> WHAT THE TASK REQUIRES:
Send back all the data below, exactly as given.

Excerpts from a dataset
----

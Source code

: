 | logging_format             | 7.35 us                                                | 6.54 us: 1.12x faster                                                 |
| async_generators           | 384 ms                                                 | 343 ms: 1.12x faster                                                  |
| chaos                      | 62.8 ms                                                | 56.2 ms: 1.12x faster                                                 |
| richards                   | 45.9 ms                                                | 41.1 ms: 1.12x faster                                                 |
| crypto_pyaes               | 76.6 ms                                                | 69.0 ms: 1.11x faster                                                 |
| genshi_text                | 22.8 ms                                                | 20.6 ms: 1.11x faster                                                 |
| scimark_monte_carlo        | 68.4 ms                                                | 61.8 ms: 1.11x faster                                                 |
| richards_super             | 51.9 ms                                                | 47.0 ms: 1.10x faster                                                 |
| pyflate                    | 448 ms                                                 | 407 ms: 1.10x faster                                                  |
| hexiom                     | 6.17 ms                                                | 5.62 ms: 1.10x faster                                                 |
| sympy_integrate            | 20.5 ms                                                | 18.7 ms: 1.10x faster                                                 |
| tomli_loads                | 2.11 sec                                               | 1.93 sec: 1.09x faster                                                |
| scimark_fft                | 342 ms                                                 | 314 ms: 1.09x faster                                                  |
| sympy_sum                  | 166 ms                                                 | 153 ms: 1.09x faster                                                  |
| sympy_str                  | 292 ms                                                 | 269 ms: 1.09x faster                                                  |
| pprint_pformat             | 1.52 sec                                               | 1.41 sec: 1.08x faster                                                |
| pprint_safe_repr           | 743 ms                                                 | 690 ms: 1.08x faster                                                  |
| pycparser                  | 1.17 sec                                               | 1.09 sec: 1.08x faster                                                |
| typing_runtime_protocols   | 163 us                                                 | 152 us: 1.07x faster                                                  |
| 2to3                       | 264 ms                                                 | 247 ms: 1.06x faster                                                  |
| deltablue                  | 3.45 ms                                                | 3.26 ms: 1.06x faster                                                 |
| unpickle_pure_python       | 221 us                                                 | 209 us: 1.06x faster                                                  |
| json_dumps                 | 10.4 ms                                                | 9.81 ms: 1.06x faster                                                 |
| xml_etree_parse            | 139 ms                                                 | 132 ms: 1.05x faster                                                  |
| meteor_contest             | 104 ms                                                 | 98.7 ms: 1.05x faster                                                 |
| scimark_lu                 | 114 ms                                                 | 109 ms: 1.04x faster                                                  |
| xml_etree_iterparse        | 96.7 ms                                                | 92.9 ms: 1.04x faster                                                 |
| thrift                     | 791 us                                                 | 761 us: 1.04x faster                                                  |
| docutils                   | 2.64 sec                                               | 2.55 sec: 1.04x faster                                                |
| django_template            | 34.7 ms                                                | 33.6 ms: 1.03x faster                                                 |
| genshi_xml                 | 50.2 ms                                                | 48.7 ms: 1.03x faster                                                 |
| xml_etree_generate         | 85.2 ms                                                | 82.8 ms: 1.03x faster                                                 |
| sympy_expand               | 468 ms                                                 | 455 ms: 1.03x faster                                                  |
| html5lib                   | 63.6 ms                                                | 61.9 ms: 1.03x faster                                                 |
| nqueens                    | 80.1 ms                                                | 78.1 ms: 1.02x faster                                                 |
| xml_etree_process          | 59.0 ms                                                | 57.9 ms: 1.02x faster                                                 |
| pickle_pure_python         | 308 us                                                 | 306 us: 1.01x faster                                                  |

----

> RESULT BELOW:
Source code

: | logging_format             | 7.35 us                                                | 6.54 us: 1.12x faster                                                 |
| async_generators           | 384 ms                                                 | 343 ms: 1.12x faster                                                  |
| chaos                      | 62.8 ms                                                | 56.2 ms: 1.12x faster                                                 |
| richards                   | 45.9 ms                                                | 41.1 ms: 1.12x faster                                                 |
| crypto_pyaes               | 76.6 ms                                                | 69.0 ms: 1.11x faster                                                 |
| genshi_text                | 22.8 ms                                                | 20.6 ms: 1.11x faster                                                 |
| scimark_monte_carlo        | 68.4 ms                                                | 61.8 ms: 1.11x faster                                                 |
| richards_super             | 51.9 ms                                                | 47.0 ms: 1.10x faster                                                 |
| pyflate                    | 448 ms                                                 | 407 ms: 1.10x faster                                                  |
| hexiom                     | 6.17 ms                                                | 5.62 ms: 1.10x faster                                                 |
| sympy_integrate            | 20.5 ms                                                | 18.7 ms: 1.10x faster                                                 |
| tomli_loads                | 2.11 sec                                               | 1.93 sec: 1.09x faster                                                |
| scimark_fft                | 342 ms                                                 | 314 ms: 1.09x faster                                                  |
| sympy_sum                  | 166 ms                                                 | 153 ms: 1.09x faster                                                  |
| sympy_str                  | 292 ms                                                 | 269 ms: 1.09x faster                                                  |
| pprint_pformat             | 1.52 sec                                               | 1.41 sec: 1.08x faster                                                |
| pprint_safe_repr           | 743 ms                                                 | 690 ms: 1.08x faster                                                  |
| pycparser                  | 1.17 sec                                               | 1.09 sec: 1.08x faster                                                |
| typing_runtime_protocols   | 163 us                                                 | 152 us: 1.07x faster                                                  |
| 2to3                       | 264 ms                                                 | 247 ms: 1.06x faster                                                  |
| deltablue                  | 3.45 ms                                                | 3.26 ms: 1.06x faster                                                 |
| unpickle_pure_python       | 221 us                                                 | 209 us: 1.06x faster                                                  |
| json_dumps                 | 10.4 ms                                                | 9.81 ms: 1.06x faster                                                 |
| xml_etree_parse            | 139 ms                                                 | 132 ms: 1.05x faster                                                  |
| meteor_contest             | 104 ms                                                 | 98.7 ms: 1.05x faster                                                 |
| scimark_lu                 | 114 ms                                                 | 109 ms: 1.04x faster                                                  |
| xml_etree_iterparse        | 96.7 ms                                                | 92.9 ms: 1.04x faster                                                 |
| thrift                     | 791 us                                                 | 761 us: 1.04x faster                                                  |
| docutils                   | 2.64 sec                                               | 2.55 sec: 1.04x faster                                                |
| django_template            | 34.7 ms                                                | 33.6 ms: 1.03x faster                                                 |
| genshi_xml                 | 50.2 ms                                                | 48.7 ms: 1.03x faster                                                 |
| xml_etree_generate         | 85.2 ms                                                | 82.8 ms: 1.03x faster                                                 |
| sympy_expand               | 468 ms                                                 | 455 ms: 1.03x faster                                                  |
| html5lib                   | 63.6 ms                                                | 61.9 ms: 1.03x faster                                                 |
| nqueens                    | 80.1 ms                                                | 78.1 ms: 1.02x faster                                                 |
| xml_etree_process          | 59.0 ms                                                | 57.9 ms: 1.02x faster                                                 |
| pickle_pure_python         | 308 us                                                 | 306 us: 1.01x faster                                                  |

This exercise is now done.